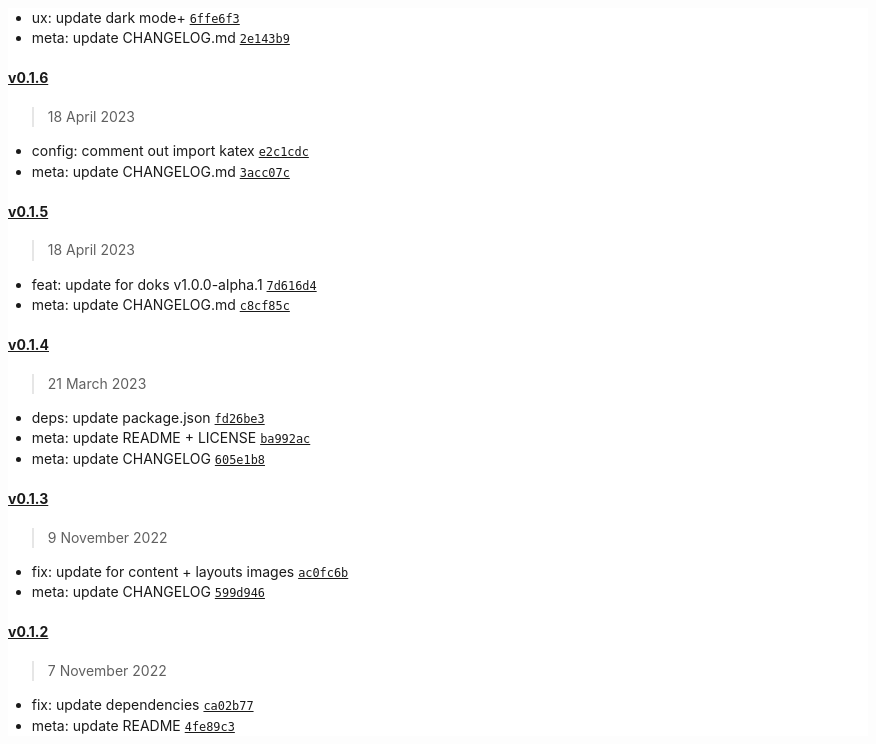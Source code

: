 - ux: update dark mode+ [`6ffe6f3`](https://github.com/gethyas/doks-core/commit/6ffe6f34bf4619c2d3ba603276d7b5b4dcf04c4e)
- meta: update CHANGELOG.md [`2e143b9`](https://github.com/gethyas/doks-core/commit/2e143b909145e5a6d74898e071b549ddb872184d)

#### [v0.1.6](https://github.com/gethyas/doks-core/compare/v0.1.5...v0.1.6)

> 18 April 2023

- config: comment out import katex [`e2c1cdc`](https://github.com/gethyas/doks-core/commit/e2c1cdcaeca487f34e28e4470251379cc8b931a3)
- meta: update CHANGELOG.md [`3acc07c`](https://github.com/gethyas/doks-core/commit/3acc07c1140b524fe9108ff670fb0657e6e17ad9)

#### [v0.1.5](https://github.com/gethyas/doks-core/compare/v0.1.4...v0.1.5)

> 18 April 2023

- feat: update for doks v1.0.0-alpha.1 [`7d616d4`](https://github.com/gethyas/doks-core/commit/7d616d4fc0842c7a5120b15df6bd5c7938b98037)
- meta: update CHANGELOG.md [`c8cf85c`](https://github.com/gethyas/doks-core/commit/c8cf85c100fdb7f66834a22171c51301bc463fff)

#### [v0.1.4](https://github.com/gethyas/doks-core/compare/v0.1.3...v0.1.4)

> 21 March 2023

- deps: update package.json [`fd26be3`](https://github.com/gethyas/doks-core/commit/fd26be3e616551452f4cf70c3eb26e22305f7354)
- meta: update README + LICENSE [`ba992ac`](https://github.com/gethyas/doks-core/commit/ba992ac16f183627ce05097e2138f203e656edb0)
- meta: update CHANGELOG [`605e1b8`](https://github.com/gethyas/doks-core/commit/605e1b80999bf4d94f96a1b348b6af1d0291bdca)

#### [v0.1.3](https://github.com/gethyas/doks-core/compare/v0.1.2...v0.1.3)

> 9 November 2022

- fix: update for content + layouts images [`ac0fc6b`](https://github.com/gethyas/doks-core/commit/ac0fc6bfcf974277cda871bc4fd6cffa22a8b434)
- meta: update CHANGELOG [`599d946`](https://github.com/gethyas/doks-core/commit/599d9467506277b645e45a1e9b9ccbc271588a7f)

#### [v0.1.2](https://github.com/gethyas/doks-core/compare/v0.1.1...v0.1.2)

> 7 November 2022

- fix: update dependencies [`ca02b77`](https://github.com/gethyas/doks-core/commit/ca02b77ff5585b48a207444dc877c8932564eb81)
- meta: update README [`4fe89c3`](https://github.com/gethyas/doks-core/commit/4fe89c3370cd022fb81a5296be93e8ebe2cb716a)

EXERCISE GOAL. Where an image appears in the data, skip it, and return the rest verbatim.

EXERCISE SOLUTION.
Source code

: - ux: update dark mode+ [`6ffe6f3`](https://github.com/gethyas/doks-core/commit/6ffe6f34bf4619c2d3ba603276d7b5b4dcf04c4e)
- meta: update CHANGELOG.md [`2e143b9`](https://github.com/gethyas/doks-core/commit/2e143b909145e5a6d74898e071b549ddb872184d)

#### [v0.1.6](https://github.com/gethyas/doks-core/compare/v0.1.5...v0.1.6)

> 18 April 2023

- config: comment out import katex [`e2c1cdc`](https://github.com/gethyas/doks-core/commit/e2c1cdcaeca487f34e28e4470251379cc8b931a3)
- meta: update CHANGELOG.md [`3acc07c`](https://github.com/gethyas/doks-core/commit/3acc07c1140b524fe9108ff670fb0657e6e17ad9)

#### [v0.1.5](https://github.com/gethyas/doks-core/compare/v0.1.4...v0.1.5)

> 18 April 2023

- feat: update for doks v1.0.0-alpha.1 [`7d616d4`](https://github.com/gethyas/doks-core/commit/7d616d4fc0842c7a5120b15df6bd5c7938b98037)
- meta: update CHANGELOG.md [`c8cf85c`](https://github.com/gethyas/doks-core/commit/c8cf85c100fdb7f66834a22171c51301bc463fff)

#### [v0.1.4](https://github.com/gethyas/doks-core/compare/v0.1.3...v0.1.4)

> 21 March 2023

- deps: update package.json [`fd26be3`](https://github.com/gethyas/doks-core/commit/fd26be3e616551452f4cf70c3eb26e22305f7354)
- meta: update README + LICENSE [`ba992ac`](https://github.com/gethyas/doks-core/commit/ba992ac16f183627ce05097e2138f203e656edb0)
- meta: update CHANGELOG [`605e1b8`](https://github.com/gethyas/doks-core/commit/605e1b80999bf4d94f96a1b348b6af1d0291bdca)

#### [v0.1.3](https://github.com/gethyas/doks-core/compare/v0.1.2...v0.1.3)

> 9 November 2022

- fix: update for content + layouts images [`ac0fc6b`](https://github.com/gethyas/doks-core/commit/ac0fc6bfcf974277cda871bc4fd6cffa22a8b434)
- meta: update CHANGELOG [`599d946`](https://github.com/gethyas/doks-core/commit/599d9467506277b645e45a1e9b9ccbc271588a7f)

#### [v0.1.2](https://github.com/gethyas/doks-core/compare/v0.1.1...v0.1.2)

> 7 November 2022

- fix: update dependencies [`ca02b77`](https://github.com/gethyas/doks-core/commit/ca02b77ff5585b48a207444dc877c8932564eb81)
- meta: update README [`4fe89c3`](https://github.com/gethyas/doks-core/commit/4fe89c3370cd022fb81a5296be93e8ebe2cb716a)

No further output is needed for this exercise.